Таким образом, истина, постигаемая, по убеждению восточных перипатетиков, только посредством доказа-

199

тельств, опирающихся на достоверные посылки, является исключительным достоянием философии, научного знания, в то время как религия, убеждающая людей поступать так-то и так-то и не делать того-то и того-то с помощью наглядных образов, к постижению истины не имеет ника­кого отношения. И истина может быть только одной — философской, научной.

Философия и религия в «идеальном государстве»

Первый систематизатор и основоположник восточно-перипатетической философии, аль-Фараби, рассматривал религию как «подражание» философии. Это озна­чало, с одной стороны, символико-аллегорическое толко­вание священных текстов, а с другой — переведение определенной философской системы с концептуального языка на язык наглядных образов. В идеальном случае, с точки зрения аль-Фараби, общество должно следовать «добродетельной» религии, воспроизводящей в образной форме идеи «истинной» философии.

Именно так обстоит дело в созданной аль-Фараби мо­дели «идеального государства» («добродетельного горо­да»). Это государство возглавляется философом, который выступает одновременно и в качестве имама — духовного лидера его граждан, способного благодаря высокоразви­тому воображению передавать последним в символико-аллегорической форме основные положения «истинной» философии. В трактате «О взглядах жителей доброде­тельного города» аль-Фараби излагает принципы «добро­детельной», т. е. идеальной, религии, «подражающей» правильному мировоззрению и использующей для этого неоплатонистскую концепцию эманации, причем тезисы к разделам трактата он формулирует так: «О том, как следует описывать предметы, относительно которых над­лежит говорить, что это ангелы», «О той вещи, относи­тельно которой надлежит иметь убеждение, что это бог» и т. .д. Декретируемые таким путем догмы «идеальной» религии призваны защищать мутакаллимы, чья наука должна стать служанкой «истинной» философии, а именно той ее части, которая, предваряя «практические науки» (политику, домострой и этику), трактует вышеозначенные теологические предметы.
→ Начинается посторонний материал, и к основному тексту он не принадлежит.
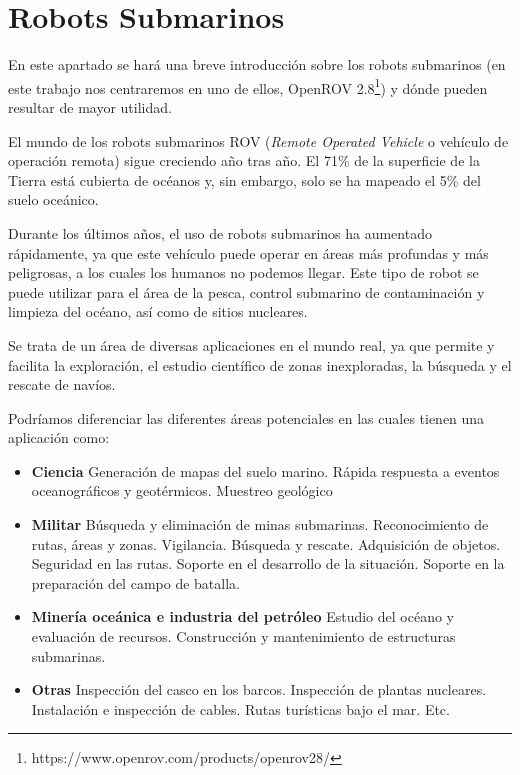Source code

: \section{Robots Submarinos}
\label{cap:Robots Submarinos}
En este apartado se hará una breve introducción sobre los robots submarinos (en este trabajo nos centraremos en uno de ellos, OpenROV 2.8\footnote{https://www.openrov.com/products/openrov28/}) y dónde pueden resultar de mayor utilidad.

El mundo de los robots submarinos ROV (\textit{Remote Operated Vehicle} o vehículo de operación remota) sigue creciendo año tras año. El 71\% de la superficie de la Tierra está cubierta de océanos y, sin embargo, solo se ha mapeado el 5\% del suelo oceánico.

Durante los últimos años, el uso de robots submarinos ha aumentado rápidamente, ya que este vehículo puede operar en áreas más profundas y más peligrosas, a los cuales los humanos no podemos llegar. Este tipo de robot se puede utilizar para el área de la pesca, control submarino de contaminación y limpieza del océano, así como de sitios nucleares.

Se trata de un área de diversas aplicaciones en el mundo real, ya que permite y facilita la exploración, el estudio científico de zonas inexploradas, la búsqueda y el rescate de navíos.

Podríamos diferenciar las diferentes áreas potenciales en las cuales tienen una aplicación como:

  \begin{itemize}
  \item \textbf{Ciencia}
    \subitem Generación de mapas del suelo marino.
    \subitem Rápida respuesta a eventos oceanográficos y geotérmicos.
    \subitem Muestreo geológico
  \item \textbf{Militar}
   \subitem Búsqueda y eliminación de minas submarinas. 
   \subitem Reconocimiento de rutas, áreas y zonas. 
   \subitem Vigilancia. 
   \subitem Búsqueda y rescate. 
   \subitem Adquisición de objetos. 
   \subitem Seguridad en las rutas. 
   \subitem Soporte en el desarrollo de la situación. 
   \subitem Soporte en la preparación del campo de batalla. 
  \item \textbf{Minería oceánica e industria del petróleo}
    \subitem Estudio del océano y evaluación de recursos.
    \subitem Construcción y mantenimiento de estructuras submarinas.
  \item \textbf{Otras}
    \subitem Inspección del casco en los barcos.
    \subitem Inspección de plantas nucleares.
    \subitem Instalación e inspección de cables. 
    \subitem Rutas turísticas bajo el mar.
    \subitem Etc.
 \end{itemize}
Что же касается практических наук, то их принципы, разрабатываемые в философии, претворяются в жизнь факихами — правоведами.

Теория «добродетельного города», возникшая на волне исмаилитского движения, была принята позднее Ибн Си-ной, однако наряду с неоплатонистской теорией эманации в качестве религии, близкой к мировоззренческим и эти-

200

ческим идеям перипатетиков, этот философ рассматривал пантеистическую теорию и практику суфиев-гностиков.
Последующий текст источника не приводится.